I will write about some newly discovered Stan Getz NYC club dates from 1961 for JazzTimes. I also did something a bit different today and floated the idea with my editor there about me doing a short story. They don't do them. Then again, people who write on music are rarely people who can also write fiction. I thought this could be a great idea for a one-off and my editor values me so it couldn't hurt to ask. I don't know what the story would be. No need to think about that right now. But I would find the perfect subject. Perhaps it would be a work of historical fiction. As longtime readers of this journal know, at some point I will be writing a story collection with the fiction centered around the Beatles. But not about the Beatles. So one story will be about a rival band in Hamburg, another story about British school children who tape Beatles BBC broadcasts off of the radio. I could do this with jazz, around a figure like Charlie Parker or Duke Ellington or a fascinating, lesser known figure. Ike Quebec. Tina Brooks. The "for example" example I gave concerned some college kids who host Ornette Coleman for a weekend when he comes to their town for a university gig. You could also do a story in such a way that it ties in with concerns of this current age. I'm thinking 3500 to 4000 words. Maybe less.

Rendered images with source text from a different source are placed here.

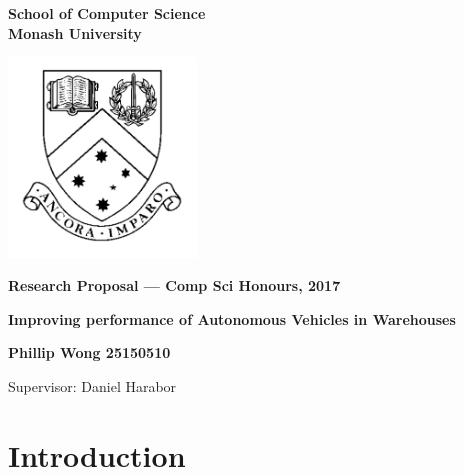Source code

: \documentclass[a4paper,11pt]{article}
\begin{document}
\thispagestyle{empty} %
\renewcommand{\thepage}{\roman{page}}

\begin{spacing}{1.5}
\begin{center}
{\Large \bfseries
School of Computer Science \\
Monash University}

\vspace*{30mm}

\includegraphics[width=5cm]{MonashCrest.pdf}

\vspace*{15mm}

{\large \bfseries
Research Proposal --- Comp Sci Honours, 2017
}

\vspace*{10mm}

{\LARGE \bfseries
Improving performance of Autonomous Vehicles in Warehouses
}

\vspace*{20mm}

{\large \bfseries
Phillip Wong 25150510

\vspace*{20mm}


Supervisor: Daniel Harabor
}

\end{center}
\end{spacing}

\newpage

\tableofcontents

\newpage
\setcounter{page}{1}
\renewcommand{\thepage}{\arabic{page}}

\section{Introduction}
\end{document}
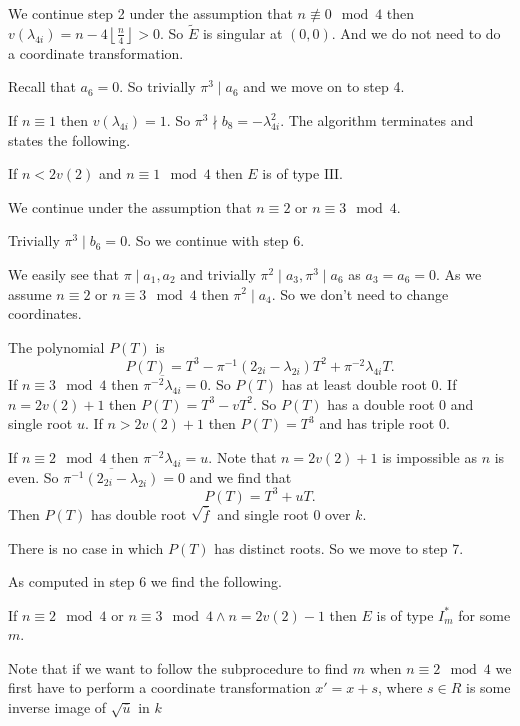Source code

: We continue step 2 under the assumption that $n \not\equiv 0 \mod 4$ then $v(\lambda_{4i}) = n - 4 \left\lfloor \frac{n}{4} \right\rfloor >  0$. 
So $\tilde E$ is singular at $(0, 0)$. And we do not need to do a coordinate transformation. 



Recall that $a_6 = 0$. So trivially $\pi^3 \mid a_6$ and we move on to step 4.


If $n \equiv 1$ then $v(\lambda_{4i}) = 1$. So $\pi^3 \nmid b_8 = - \lambda_{4i}^2$. 
The algorithm terminates and states the following. 
\begin{tateconclusion}
	If $n < 2v(2)$ and $n \equiv 1 \mod 4$ then $E$ is of type  $\mathrm {III}$. 
\end{tateconclusion}
We continue under the assumption that $n \equiv 2$ or $n \equiv 3 \mod 4$. 

Trivially $\pi^3 \mid b_6 = 0$. 
So we continue with step 6.

We easily see that $\pi \mid a_1, a_2$ and trivially $\pi^2 \mid a_3, \pi^3 \mid a_6$ as $a_3 = a_6 = 0$. 
As we assume $n \equiv 2$ or $n \equiv 3 \mod 4$ then $\pi^2 \mid a_4$. 
So we don't need to change coordinates. 

The polynomial $P(T)$ is \[
	P(T) = T^3  -\pi^{-1}(2_{2i} - \lambda_{2i})T^2 + \pi^{-2}\lambda_{4i} T
.\] 
If $n \equiv 3 \mod 4$ then $\overline{\pi^{-2} \lambda_{4i}} = 0$. 
So $P(T)$ has at least double root $0$.
If $n = 2v(2) + 1$ then  $P(T) = T^3 - vT^2$. So $P(T)$ has a double root $0$ and single root $u$. 
If $n > 2v(2) + 1$ then $P(T) = T^3$ and has triple root $0$. 

If $n \equiv 2 \mod 4$ then $\pi^{-2} \lambda_{4i} = u$. 
Note that $n = 2v(2) +1 $ is impossible as $n$ is even. So $\overline{\pi^{-1} (2_{2i} - \lambda_{2i})} = 0$ and we find that \[
	P(T) = T^3 + u T
.\] 
Then $P(T)$ has double root $\sqrt{\overline{f}} $ and single root $0$ over $k$.

There is no case in which $P(T)$ has distinct roots. So we move to step 7.

As computed in step 6 we find the following. 
\begin{tateconclusion}
	If $n \equiv 2 \mod 4$ or $n \equiv 3 \mod 4 \wedge n = 2v(2) - 1$ then $E$ is of type $I_m^*$ for some $m$. 
\end{tateconclusion}

Note that if we want to follow the subprocedure to find $m$ when $n \equiv 2 \mod 4$ we first have to perform a coordinate transformation $x' = x + s$, where $s \in R$ is some inverse image of $\sqrt{\overline{u}} $ in $k$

I don't feel well and I should lie down. I think tomorrow I can have a historic day of composing. Any time I write I make art. I work for an hour, I have art. That's how it is now with the level I have gotten to. My concern is people getting a chance to see it, with what has happened here, and also that I have too much of it. You can go through everything the Beatles did in a day. To even begin to get into my body of work...you already need years. Who is going to go through it all? And if this works out, and I have a reason to live and wish to live, it'll be that I've just gotten started with what I've done to date. I have figured out every last mystery of art-making. I have all the answers and all the means. That does not stop me from making new discoveries within my own abilities in terms of what I might do and then do that I haven't done before. My throat hurts. I feel like I've drank a bucket of old man seed. I will take my leave tonight with this Sherlock Holmes radio production of "The Adventure of the Lion's Mane," one of two Sherlock Holmes short stories narrated by Holmes himself. Trivia: Do you know the other? This adaptation takes some liberties. First off, in the actual story, Watson is not present. Holmes has retired. He lives by the sea. Where he lives sounds a lot like Rockport, where I am trying to live again. He's retired now. Watson comes to visit him in this adaptation. All of that is new, for the point of this dramatization. But I love it. it's the sound of true friendship. It's loving and gentle and also very funny, but in a wise way. Note the part when Holmes calls attention to his gardens. It's a reference to Watson's sense of Holmes and his strengths and weaknesses shortly after they met. This recording is a little muffled--you can find clearer versions. But it's the only stand-alone one on YouTube.